Label-free relative quantification of secreted proteins as a non-invasive method for the quality control of chondrogenesis in bioengineered substitutes for cartilage repair

Cartilage tissue engineering is making progress, but the competing available strategies still leave room for improvement and consensual overviews regarding the best combinations of scaffolds and cell sources are limited by the capacity to compare them directly. In addition, because most strategies involve autologous cell transfer, once these are optimized, the resulting implants require individual quality control prior to grafting in order to emphasize patient-to-patient differential responsiveness to engineering processes.
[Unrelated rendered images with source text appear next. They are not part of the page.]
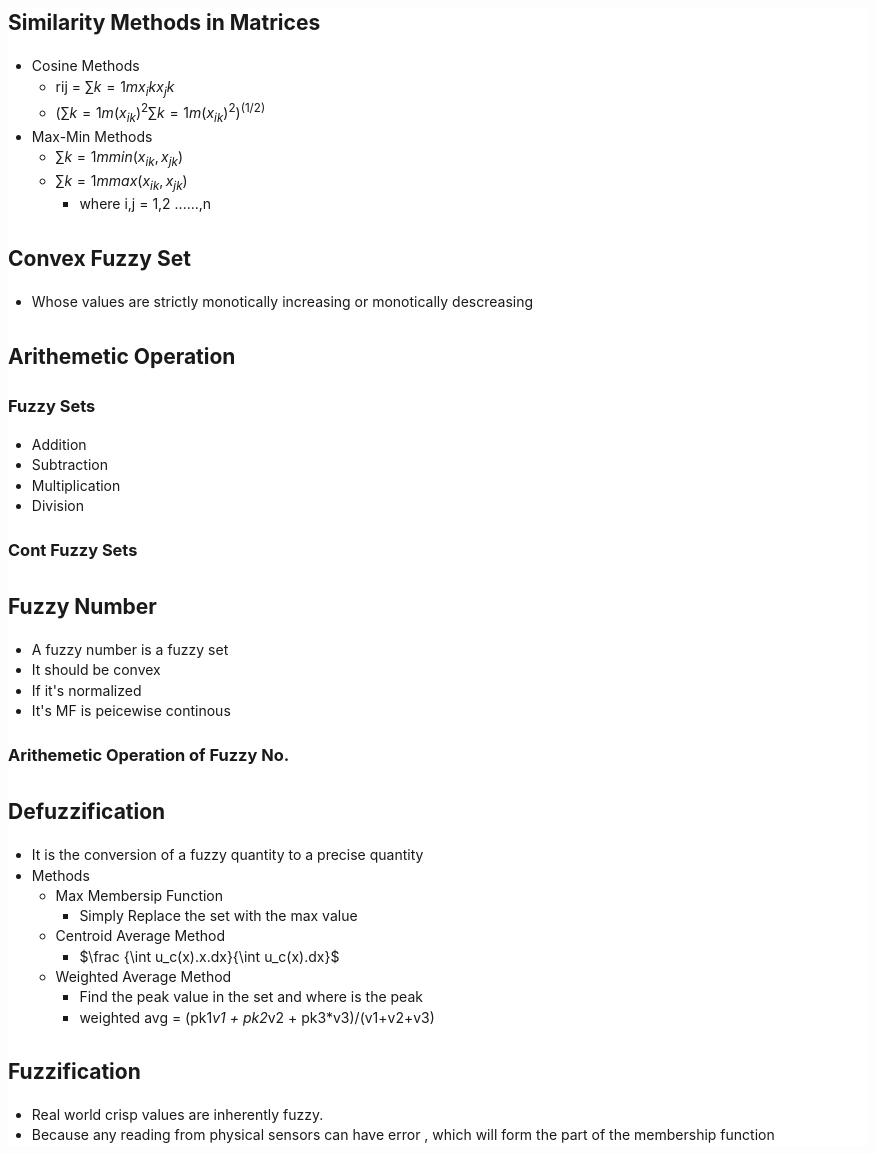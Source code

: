 ## Similarity Methods in Matrices
- Cosine Methods
   - rij = $\sum{k=1}{m} x_ik x_jk$
   - $(\sum{k=1}{m}(x_{ik})^2 \sum{k=1}{m}(x_{ik})^2)^(1/2)$
- Max-Min Methods
   - $\sum{k=1}{m} min(x_{ik},x_{jk})$
   - $\sum{k=1}{m} max(x_{ik},x_{jk})$
      - where i,j = 1,2 ......,n

## Convex Fuzzy Set
- Whose values are strictly monotically increasing or monotically descreasing

## Arithemetic Operation

### Fuzzy Sets
- Addition
- Subtraction
- Multiplication
- Division

### Cont Fuzzy Sets

## Fuzzy Number
- A fuzzy number is a fuzzy set
 - It should be convex
 - If it's normalized
 - It's MF is peicewise continous

### Arithemetic Operation of Fuzzy No.

## Defuzzification
- It is the conversion of a fuzzy quantity to a precise quantity
- Methods
  - Max Membersip Function
     - Simply Replace the set with the max value
  - Centroid Average Method
     - $\frac {\int u_c(x).x.dx}{\int u_c(x).dx}$
  - Weighted Average Method
     - Find the peak value in the set and where is the peak
     - weighted avg = (pk1*v1 + pk2*v2 + pk3*v3)/(v1+v2+v3)

## Fuzzification
- Real world crisp values are inherently fuzzy.
- Because any reading from physical sensors can have error , which will form
the part of the membership function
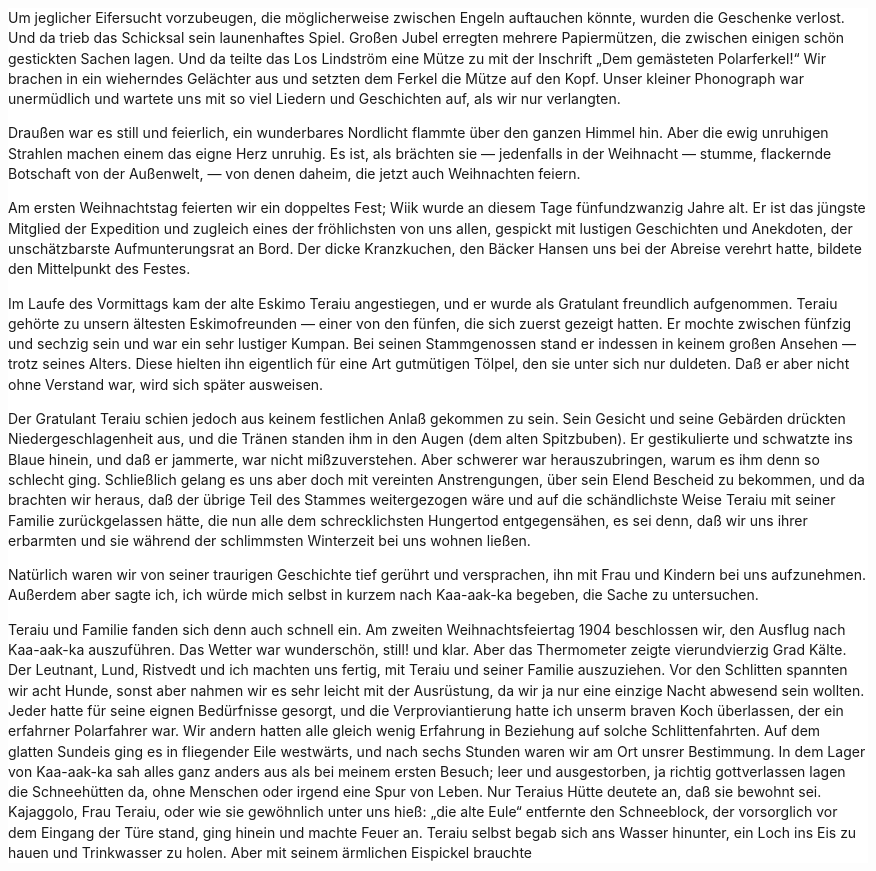 Um jeglicher Eifersucht vorzubeugen, die möglicherweise zwischen Engeln
auftauchen könnte, wurden die Geschenke verlost. Und da trieb das Schicksal sein
launenhaftes Spiel. Großen Jubel erregten mehrere Papiermützen,  die zwischen
einigen schön gestickten Sachen lagen. Und da teilte das Los Lindström eine
Mütze zu mit der Inschrift „Dem gemästeten Polarferkel!“ Wir brachen in ein
wieherndes Gelächter aus und setzten dem Ferkel die Mütze auf den Kopf. Unser
kleiner Phonograph war unermüdlich und wartete uns mit so viel Liedern und
Geschichten auf, als wir nur verlangten.

Draußen war es still und feierlich, ein wunderbares Nordlicht flammte über den
ganzen Himmel hin. Aber die ewig unruhigen Strahlen machen einem das eigne Herz
unruhig. Es ist, als brächten sie — jedenfalls in der Weihnacht — stumme,
flackernde Botschaft von der Außenwelt, — von denen daheim, die jetzt auch
Weihnachten feiern.

Am ersten Weihnachtstag feierten wir ein doppeltes Fest; Wiik wurde an diesem
Tage fünfundzwanzig Jahre alt. Er ist das jüngste Mitglied der Expedition und
zugleich eines der fröhlichsten von uns allen, gespickt mit lustigen Geschichten
und Anekdoten, der unschätzbarste Aufmunterungsrat an Bord. Der dicke
Kranzkuchen, den Bäcker Hansen uns bei der Abreise verehrt hatte, bildete den
Mittelpunkt des Festes.

Im Laufe des Vormittags kam der alte Eskimo Teraiu angestiegen, und er wurde als
Gratulant freundlich aufgenommen. Teraiu gehörte zu unsern ältesten
Eskimofreunden — einer von den fünfen, die sich zuerst gezeigt hatten. Er mochte
zwischen fünfzig und sechzig sein und war ein sehr lustiger Kumpan. Bei seinen
Stammgenossen stand er indessen in keinem großen Ansehen — trotz seines Alters.
Diese hielten ihn eigentlich für eine Art gutmütigen Tölpel, den sie unter sich
nur duldeten. Daß er aber nicht ohne Verstand war, wird sich später ausweisen.

Der Gratulant Teraiu schien jedoch aus keinem festlichen Anlaß gekommen zu sein.
Sein Gesicht und seine Gebärden drückten Niedergeschlagenheit aus, und die
Tränen standen ihm in den Augen (dem alten Spitzbuben). Er gestikulierte und
schwatzte ins Blaue hinein, und daß er jammerte, war nicht mißzuverstehen. Aber
schwerer war herauszubringen, warum es ihm denn so schlecht ging. Schließlich
gelang  es uns aber doch mit vereinten Anstrengungen, über sein Elend Bescheid
zu bekommen, und da brachten wir heraus, daß der übrige Teil des Stammes
weitergezogen wäre und auf die schändlichste Weise Teraiu mit seiner Familie
zurückgelassen hätte, die nun alle dem schrecklichsten Hungertod entgegensähen,
es sei denn, daß wir uns ihrer erbarmten und sie während der schlimmsten
Winterzeit bei uns wohnen ließen.

Natürlich waren wir von seiner traurigen Geschichte tief gerührt und
versprachen, ihn mit Frau und Kindern bei uns aufzunehmen. Außerdem aber sagte
ich, ich würde mich selbst in kurzem nach Kaa-aak-ka begeben, die Sache zu
untersuchen.

Teraiu und Familie fanden sich denn auch schnell ein. Am zweiten
Weihnachtsfeiertag 1904 beschlossen wir, den Ausflug nach Kaa-aak-ka
auszuführen. Das Wetter war wunderschön, still! und klar. Aber das Thermometer
zeigte vierundvierzig Grad Kälte. Der Leutnant, Lund, Ristvedt und ich machten
uns fertig, mit Teraiu und seiner Familie auszuziehen. Vor den Schlitten
spannten wir acht Hunde, sonst aber nahmen wir es sehr leicht mit der
Ausrüstung, da wir ja nur eine einzige Nacht abwesend sein wollten. Jeder hatte
für seine eignen Bedürfnisse gesorgt, und die Verproviantierung hatte ich unserm
braven Koch überlassen, der ein erfahrner Polarfahrer war. Wir andern hatten
alle gleich wenig Erfahrung in Beziehung auf solche Schlittenfahrten. Auf dem
glatten Sundeis ging es in fliegender Eile westwärts, und nach sechs Stunden
waren wir am Ort unsrer Bestimmung. In dem Lager von Kaa-aak-ka sah alles ganz
anders aus als bei meinem ersten Besuch; leer und ausgestorben, ja richtig
gottverlassen lagen die Schneehütten da, ohne Menschen oder irgend eine Spur von
Leben. Nur Teraius Hütte deutete an, daß sie bewohnt sei. Kajaggolo, Frau
Teraiu, oder wie sie gewöhnlich unter uns hieß: „die alte Eule“ entfernte den
Schneeblock, der vorsorglich vor dem Eingang der Türe stand, ging hinein und
machte Feuer an. Teraiu selbst begab sich ans Wasser hinunter, ein Loch ins Eis
zu hauen und Trinkwasser zu holen. Aber mit seinem ärmlichen Eispickel brauchte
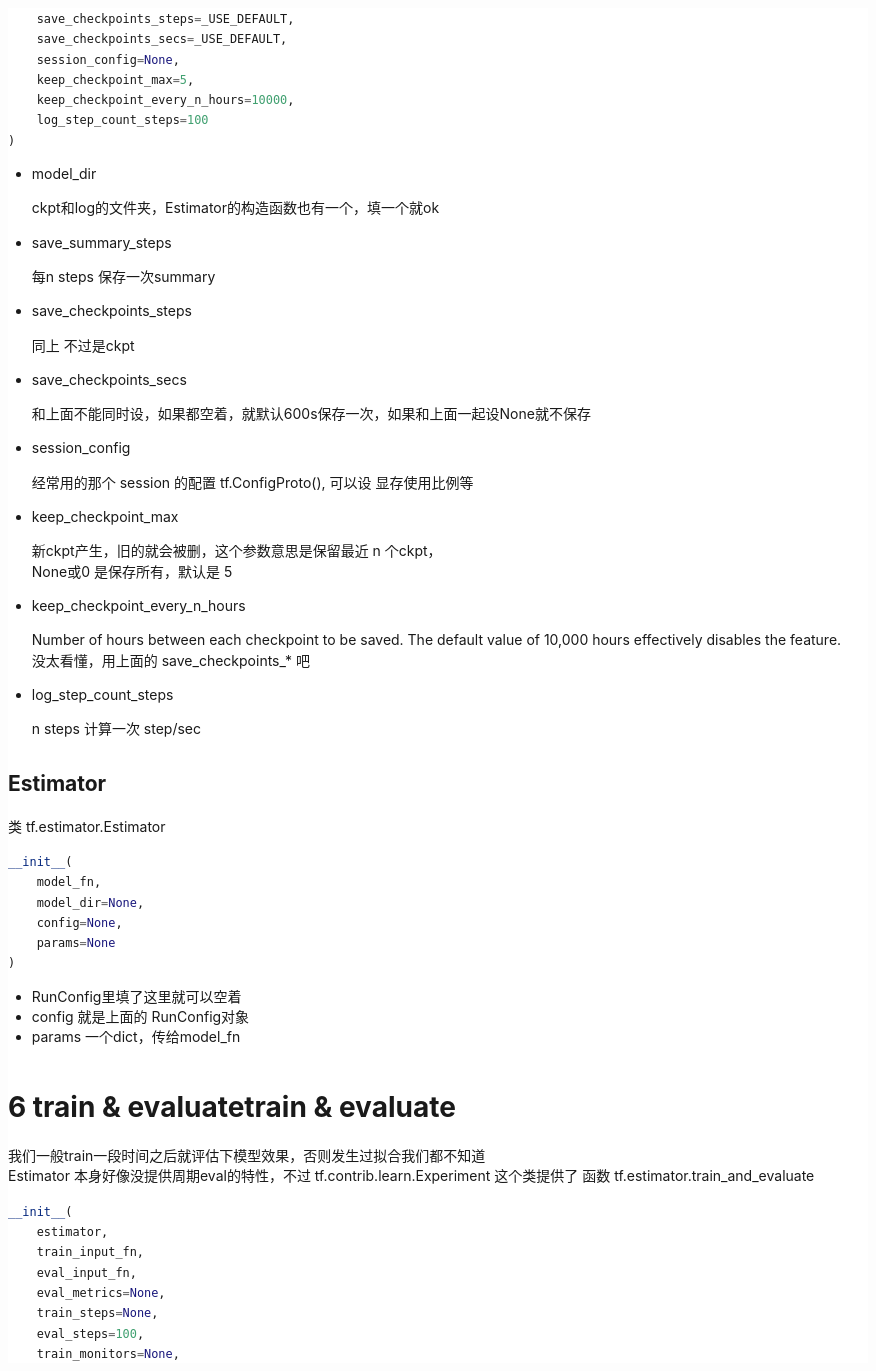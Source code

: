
 ``` py
    save_checkpoints_steps=_USE_DEFAULT,
    save_checkpoints_secs=_USE_DEFAULT,
    session_config=None,
    keep_checkpoint_max=5,
    keep_checkpoint_every_n_hours=10000,
    log_step_count_steps=100
)
```


- model_dir

  ckpt和log的文件夹，Estimator的构造函数也有一个，填一个就ok
- save_summary_steps

  每n steps 保存一次summary
- save_checkpoints_steps

  同上 不过是ckpt
- save_checkpoints_secs

  和上面不能同时设，如果都空着，就默认600s保存一次，如果和上面一起设None就不保存
- session_config
  
  经常用的那个 session 的配置 tf.ConfigProto(), 可以设
  显存使用比例等
- keep_checkpoint_max

  新ckpt产生，旧的就会被删，这个参数意思是保留最近 n 个ckpt，  
  None或0 是保存所有，默认是 5
- keep_checkpoint_every_n_hours

  Number of hours between each checkpoint to be saved. The default value of 10,000 hours effectively disables the feature.  
  没太看懂，用上面的 save_checkpoints_* 吧
- log_step_count_steps

  n steps 计算一次 step/sec

## Estimator
类 tf.estimator.Estimator
``` py
__init__(
    model_fn,
    model_dir=None,
    config=None,
    params=None
)
```
- RunConfig里填了这里就可以空着
- config 就是上面的 RunConfig对象
- params 一个dict，传给model_fn


# 6 train & evaluatetrain & evaluate
我们一般train一段时间之后就评估下模型效果，否则发生过拟合我们都不知道  
Estimator 本身好像没提供周期eval的特性，不过 tf.contrib.learn.Experiment 这个类提供了
函数 tf.estimator.train_and_evaluate
``` py
__init__(
    estimator,
    train_input_fn,
    eval_input_fn,
    eval_metrics=None,
    train_steps=None,
    eval_steps=100,
    train_monitors=None,
```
Here, cartilage substitutes prepared from human mesenchymal stem cells undergoing chondrogenic differentiation within distinct scaffolds were used as pilot samples to investigate the pertinence of a novel method with the aim of characterizing the implants. The limits and advantages of analysing, by label-free liquid chromatography-coupled matrix-assisted laser desorption and ionization (LC-MALDI) mass spectrometry, the secreted proteome released into culture medium by engineered cartilage tissues were investigated and compared with more classically used methods for biomaterial characterization. This method did not require sacrificing the biomaterials and robustly evidenced their chondrogenic statuses. In more detail, the method highlighted differences between batches prepared from distinct donors. It was adapted to distinct scaffolds and allowed a comparison of the influence of individual engineering steps, such as growth factor combinations and oxygen tension. Finally, it evidenced subtle changes between replicate substitutes within a series, thereby distinguishing the least and most accomplished ones. We conclude that relative quantification of secreted proteins through label-free LC-MALDI will be useful, not only to orientate engineering methodologies, but also to ultimately provide non-invasive quality control of engineered tissue substitutes for the repair of cartilage and possibly other connective tissues.